The plan on car loans – which would treat interest paid on vehicle loans like home mortgages on federal tax returns – is the latest in a long string of potential tax cuts the former U.S. president has floated during the final weeks of his campaign against Harris.

The speech focused on the U.S. auto industry, which is headquartered in Detroit. Trump said he would impose new tariffs to prevent Chinese automakers from building cars in Mexico and exporting them to the United States.

Trump, who on Sunday said he would slap tariffs as high as 200%, suggested he could impose even higher tariffs on vehicles.

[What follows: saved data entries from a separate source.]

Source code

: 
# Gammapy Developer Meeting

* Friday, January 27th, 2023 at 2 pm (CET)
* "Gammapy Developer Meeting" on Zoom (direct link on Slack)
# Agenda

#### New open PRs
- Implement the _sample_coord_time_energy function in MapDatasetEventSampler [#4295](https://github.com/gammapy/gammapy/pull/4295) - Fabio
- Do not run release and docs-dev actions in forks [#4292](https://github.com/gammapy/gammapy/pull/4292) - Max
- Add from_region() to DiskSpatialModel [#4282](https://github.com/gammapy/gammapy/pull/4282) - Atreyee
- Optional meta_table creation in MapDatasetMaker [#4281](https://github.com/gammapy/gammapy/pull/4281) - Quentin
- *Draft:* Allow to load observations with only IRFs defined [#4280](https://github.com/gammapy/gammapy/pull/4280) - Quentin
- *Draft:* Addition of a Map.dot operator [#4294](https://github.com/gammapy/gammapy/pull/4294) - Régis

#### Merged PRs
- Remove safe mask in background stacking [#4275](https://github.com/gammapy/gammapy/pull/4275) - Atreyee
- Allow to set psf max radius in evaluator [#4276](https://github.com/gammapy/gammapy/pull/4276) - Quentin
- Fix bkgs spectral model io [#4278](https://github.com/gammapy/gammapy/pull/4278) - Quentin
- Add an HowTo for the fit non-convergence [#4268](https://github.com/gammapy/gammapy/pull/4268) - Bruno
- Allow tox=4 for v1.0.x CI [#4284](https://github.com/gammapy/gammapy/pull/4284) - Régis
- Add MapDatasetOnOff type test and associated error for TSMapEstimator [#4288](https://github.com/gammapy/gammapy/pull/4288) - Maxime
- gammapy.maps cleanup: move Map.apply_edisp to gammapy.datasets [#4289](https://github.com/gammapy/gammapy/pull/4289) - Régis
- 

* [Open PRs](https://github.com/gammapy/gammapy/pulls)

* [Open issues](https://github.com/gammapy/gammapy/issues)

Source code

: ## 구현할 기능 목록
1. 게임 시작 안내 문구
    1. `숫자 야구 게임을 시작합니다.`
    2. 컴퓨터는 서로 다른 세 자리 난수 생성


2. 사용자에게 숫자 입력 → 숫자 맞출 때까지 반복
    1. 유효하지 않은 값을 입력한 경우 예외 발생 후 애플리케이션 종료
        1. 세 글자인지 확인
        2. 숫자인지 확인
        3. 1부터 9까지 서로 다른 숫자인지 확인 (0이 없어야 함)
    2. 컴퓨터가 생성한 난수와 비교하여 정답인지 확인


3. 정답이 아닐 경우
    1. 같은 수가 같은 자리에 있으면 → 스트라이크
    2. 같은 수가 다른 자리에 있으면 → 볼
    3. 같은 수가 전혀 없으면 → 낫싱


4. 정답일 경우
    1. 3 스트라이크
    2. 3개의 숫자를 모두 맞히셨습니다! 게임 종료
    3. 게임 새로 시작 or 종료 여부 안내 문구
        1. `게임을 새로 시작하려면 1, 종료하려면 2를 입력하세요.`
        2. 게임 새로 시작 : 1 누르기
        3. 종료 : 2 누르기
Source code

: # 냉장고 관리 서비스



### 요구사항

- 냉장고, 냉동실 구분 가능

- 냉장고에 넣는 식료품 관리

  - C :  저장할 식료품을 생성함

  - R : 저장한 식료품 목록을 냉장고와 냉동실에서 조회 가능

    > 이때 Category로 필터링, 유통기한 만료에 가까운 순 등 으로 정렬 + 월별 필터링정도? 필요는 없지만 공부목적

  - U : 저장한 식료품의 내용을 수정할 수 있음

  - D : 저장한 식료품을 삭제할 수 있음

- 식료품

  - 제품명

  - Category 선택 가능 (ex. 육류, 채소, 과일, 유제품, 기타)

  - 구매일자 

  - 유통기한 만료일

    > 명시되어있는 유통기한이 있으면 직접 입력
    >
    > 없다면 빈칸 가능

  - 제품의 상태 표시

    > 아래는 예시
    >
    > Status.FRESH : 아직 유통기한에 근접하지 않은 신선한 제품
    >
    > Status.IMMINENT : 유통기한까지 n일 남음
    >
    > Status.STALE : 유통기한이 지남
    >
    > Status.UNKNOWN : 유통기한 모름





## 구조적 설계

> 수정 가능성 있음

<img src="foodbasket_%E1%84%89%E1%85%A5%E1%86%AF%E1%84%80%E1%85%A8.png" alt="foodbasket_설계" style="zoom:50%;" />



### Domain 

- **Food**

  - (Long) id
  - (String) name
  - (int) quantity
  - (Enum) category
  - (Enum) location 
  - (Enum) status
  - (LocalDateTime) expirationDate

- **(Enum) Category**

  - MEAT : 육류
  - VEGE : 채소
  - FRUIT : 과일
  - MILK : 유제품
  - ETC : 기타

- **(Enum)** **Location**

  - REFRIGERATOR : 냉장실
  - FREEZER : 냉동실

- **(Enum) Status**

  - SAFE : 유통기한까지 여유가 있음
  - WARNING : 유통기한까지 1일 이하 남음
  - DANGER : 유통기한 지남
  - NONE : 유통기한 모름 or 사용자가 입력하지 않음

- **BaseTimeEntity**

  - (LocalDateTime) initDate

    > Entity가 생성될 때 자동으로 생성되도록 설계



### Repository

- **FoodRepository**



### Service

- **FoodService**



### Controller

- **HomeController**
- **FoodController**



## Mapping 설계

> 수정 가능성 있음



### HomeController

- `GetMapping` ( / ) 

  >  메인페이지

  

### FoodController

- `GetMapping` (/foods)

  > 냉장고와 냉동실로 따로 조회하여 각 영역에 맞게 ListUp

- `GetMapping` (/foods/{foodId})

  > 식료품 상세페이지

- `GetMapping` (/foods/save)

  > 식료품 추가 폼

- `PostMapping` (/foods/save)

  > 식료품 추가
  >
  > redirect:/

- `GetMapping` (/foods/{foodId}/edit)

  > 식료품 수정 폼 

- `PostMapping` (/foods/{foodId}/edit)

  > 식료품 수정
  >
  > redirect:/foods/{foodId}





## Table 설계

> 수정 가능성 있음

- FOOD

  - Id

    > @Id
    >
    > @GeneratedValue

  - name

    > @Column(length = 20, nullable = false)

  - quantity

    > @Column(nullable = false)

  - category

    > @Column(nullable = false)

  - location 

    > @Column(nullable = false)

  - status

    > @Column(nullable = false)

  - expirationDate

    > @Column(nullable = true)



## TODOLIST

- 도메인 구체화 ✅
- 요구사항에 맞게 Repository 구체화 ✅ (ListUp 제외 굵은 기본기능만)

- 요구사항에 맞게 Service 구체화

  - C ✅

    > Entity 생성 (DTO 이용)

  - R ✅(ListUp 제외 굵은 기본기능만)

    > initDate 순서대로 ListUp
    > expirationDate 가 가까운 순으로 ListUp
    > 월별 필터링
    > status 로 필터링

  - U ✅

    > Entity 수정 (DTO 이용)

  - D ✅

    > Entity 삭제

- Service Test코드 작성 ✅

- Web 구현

“I will impose whatever tariffs are required – 100%, 200% 1,000%,” Trump said. Mexico exported just over 2.5 million vehicles to the United States last year.

He also said he will formally notify Mexico and Canada of his intent to renegotiate a North American free trade deal to address concerns about Chinese vehicles. Harris, the U.S. vice president, has also said she plans to invoke the renegotiation provision if elected.

Critics say the free trade deal approved during Trump’s term allowed the Detroit Three automakers to continue to produce hundreds of thousands of vehicles in Mexico and export them to U.S. buyers.

STIMULATING PRODUCTION

Congress in 1986 repealed the federal deduction for interest paid on auto and other consumer loans as part of a tax reform bill. In September, buyers paid an average interest rate of 7.1% on new cars and 11.2% on used cars, according to car research company Edmunds.

Trump said the tax cut “will stimulate massive domestic auto production, and make car ownership dramatically more affordable for millions and millions of working American families.”

If elected, Trump will need congressional support to pass changes of tax laws.

President Joe Biden last month proposed prohibiting key Chinese software and hardware in vehicles with internet connectivity on American roads due to national security concerns, a move that would effectively bar Chinese cars and trucks from the U.S. market. Biden separately announced new 100% tariffs on all Chinese EVs effective Sept. 27 — on top of a 25% import tariff on all Chinese vehicles that Trump imposed.

Trump also said he will close loopholes around Chinese cars being allowed into the U.S.

Biden last month also proposed barring Chinese automakers from testing autonomous vehicles on U.S. roads.